Metadata and Scoping

When you ingest content, you can attach metadata that travels with the document through the system. When you retrieve content, you can scope results to specific subsets of your data. These two features work together to support common patterns like multi-tenant applications, content categorization, and filtered search.

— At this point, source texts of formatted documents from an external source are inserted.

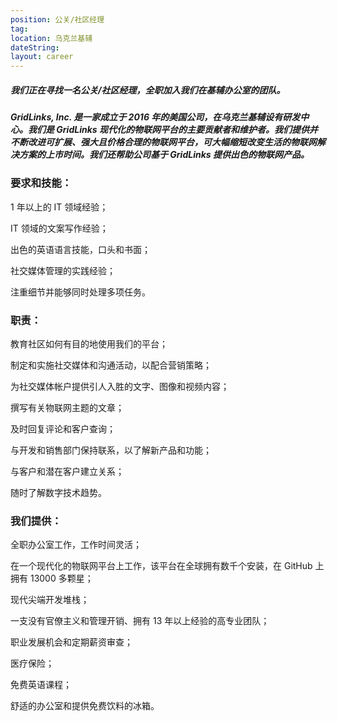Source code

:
 ```yaml
---
position: 公关/社区经理
tag:
location: 乌克兰基辅
dateString:
layout: career
---
```

##### 我们正在寻找一名公关/社区经理，全职加入我们在基辅办公室的团队。
##### GridLinks, Inc. 是一家成立于 2016 年的美国公司，在乌克兰基辅设有研发中心。我们是 GridLinks 现代化的物联网平台的主要贡献者和维护者。我们提供并不断改进可扩展、强大且价格合理的物联网平台，可大幅缩短改变生活的物联网解决方案的上市时间。我们还帮助公司基于 GridLinks 提供出色的物联网产品。

### 要求和技能：
1 年以上的 IT 领域经验；

IT 领域的文案写作经验；

出色的英语语言技能，口头和书面；

社交媒体管理的实践经验；

注重细节并能够同时处理多项任务。

### 职责：
教育社区如何有目的地使用我们的平台；

制定和实施社交媒体和沟通活动，以配合营销策略；

为社交媒体帐户提供引人入胜的文字、图像和视频内容；

撰写有关物联网主题的文章；

及时回复评论和客户查询；

与开发和销售部门保持联系，以了解新产品和功能；

与客户和潜在客户建立关系；

随时了解数字技术趋势。

### 我们提供：
全职办公室工作，工作时间灵活；

在一个现代化的物联网平台上工作，该平台在全球拥有数千个安装，在 GitHub 上拥有 13000 多颗星；

现代尖端开发堆栈；

一支没有官僚主义和管理开销、拥有 13 年以上经验的高专业团队；

职业发展机会和定期薪资审查；

医疗保险；

免费英语课程；

舒适的办公室和提供免费饮料的冰箱。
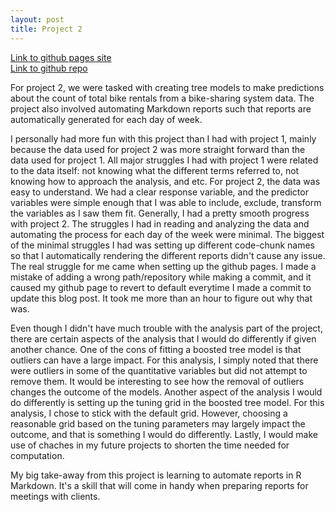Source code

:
 ```yaml
---
layout: post
title: Project 2
---
```

[Link to github pages site](https://hyeonhpark.github.io/ST558-Project2)  
[Link to github repo](https://github.com/hyeonhpark/ST558-Project2/tree/main)  

For project 2, we were tasked with creating tree models to make predictions about the count of total bike rentals from a bike-sharing system data. The project also involved automating Markdown reports such that reports are automatically generated for each day of week.  

I personally had more fun with this project than I had with project 1, mainly because the data used for project 2 was more straight forward than the data used for project 1. All major struggles I had with project 1 were related to the data itself: not knowing what the different terms referred to, not knowing how to approach the analysis, and etc. For project 2, the data was easy to understand. We had a clear response variable, and the predictor variables were simple enough that I was able to include, exclude, transform the variables as I saw them fit. Generally, I had a pretty smooth progress with project 2. The struggles I had in reading and analyzing the data and automating the process for each day of the week were minimal. The biggest of the minimal struggles I had was setting up different code-chunk names so that I automatically rendering the different reports didn't cause any issue. The real struggle for me came when setting up the github pages. I made a mistake of adding a wrong path/repository while making a commit, and it caused my github page to revert to default everytime I made a commit to update this blog post. It took me more than an hour to figure out why that was.  

Even though I didn't have much trouble with the analysis part of the project, there are certain aspects of the analysis that I would do differently if given another chance. One of the cons of fitting a boosted tree model is that outliers can have a large impact. For this analysis, I simply noted that there were outliers in some of the quantitative variables but did not attempt to remove them. It would be interesting to see how the removal of outliers changes the outcome of the models. Another aspect of the analysis I would do differently is setting up the tuning grid in the boosted tree model. For this analysis, I chose to stick with the default grid. However, choosing a reasonable grid based on the tuning parameters may largely impact the outcome, and that is something I would do differently. Lastly, I would make use of chaches in my future projects to shorten the time needed for computation.  

My big take-away from this project is learning to automate reports in R Markdown. It's a skill that will come in handy when preparing reports for meetings with clients. 
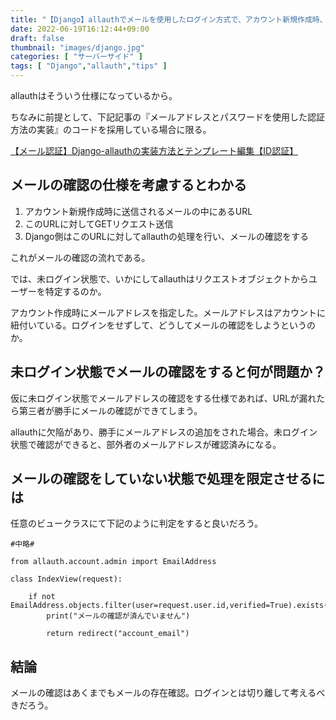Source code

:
 ```yaml
---
title: "【Django】allauthでメールを使用したログイン方式で、アカウント新規作成時、確認URLをクリックしていないにもかかわらず、ログインできてしまうのはなぜか？"
date: 2022-06-19T16:12:44+09:00
draft: false
thumbnail: "images/django.jpg"
categories: [ "サーバーサイド" ]
tags: [ "Django","allauth","tips" ]
---
```


allauthはそういう仕様になっているから。

ちなみに前提として、下記記事の『メールアドレスとパスワードを使用した認証方法の実装』のコードを採用している場合に限る。

[【メール認証】Django-allauthの実装方法とテンプレート編集【ID認証】](/post/startup-django-allauth/)

## メールの確認の仕様を考慮するとわかる

1. アカウント新規作成時に送信されるメールの中にあるURL
1. このURLに対してGETリクエスト送信
1. Django側はこのURLに対してallauthの処理を行い、メールの確認をする

これがメールの確認の流れである。

では、未ログイン状態で、いかにしてallauthはリクエストオブジェクトからユーザーを特定するのか。

アカウント作成時にメールアドレスを指定した。メールアドレスはアカウントに紐付いている。ログインをせずして、どうしてメールの確認をしようというのか。


## 未ログイン状態でメールの確認をすると何が問題か？

仮に未ログイン状態でメールアドレスの確認をする仕様であれば、URLが漏れたら第三者が勝手にメールの確認ができてしまう。

allauthに欠陥があり、勝手にメールアドレスの追加をされた場合。未ログイン状態で確認ができると、部外者のメールアドレスが確認済みになる。


## メールの確認をしていない状態で処理を限定させるには

任意のビュークラスにて下記のように判定をすると良いだろう。

    #中略#

    from allauth.account.admin import EmailAddress

    class IndexView(request):
    
        if not EmailAddress.objects.filter(user=request.user.id,verified=True).exists():
            print("メールの確認が済んでいません")

            return redirect("account_email")

## 結論

メールの確認はあくまでもメールの存在確認。ログインとは切り離して考えるべきだろう。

Attaching metadata during ingestion

The metadata parameter on ingest() accepts any JSON-serializable object. This data is stored alongside both the document and its chunks in your database:

await engine.ingest({
  sourceId: "kb:article-123",
  content: "Your article content here...",
  metadata: {
    tenantId: "acme-corp",
    category: "billing",
    author: "alice@example.com",
    publishedAt: "2024-01-15",
    tags: ["invoices", "payments", "quickbooks"],
  },
});

The metadata is stored as JSONB in Postgres, which means you can query it directly if you need to (though UnRAG doesn't expose this through its API—it's available in your vendored store adapter code).

Common metadata patterns:

Tenant or user IDs for multi-tenant applications
Content categories for filtered search UIs
Timestamps for freshness or version tracking
Source information like URLs, file paths, or CMS IDs
Author or ownership data for audit trails

Keep metadata relatively flat and use simple types. Deeply nested objects work but make queries harder if you later want to filter on them.

The sourceId pattern

The sourceId field serves double duty. It's both a logical identifier for your document (so re-ingesting updates rather than duplicates) and the primary mechanism for scoping retrieval.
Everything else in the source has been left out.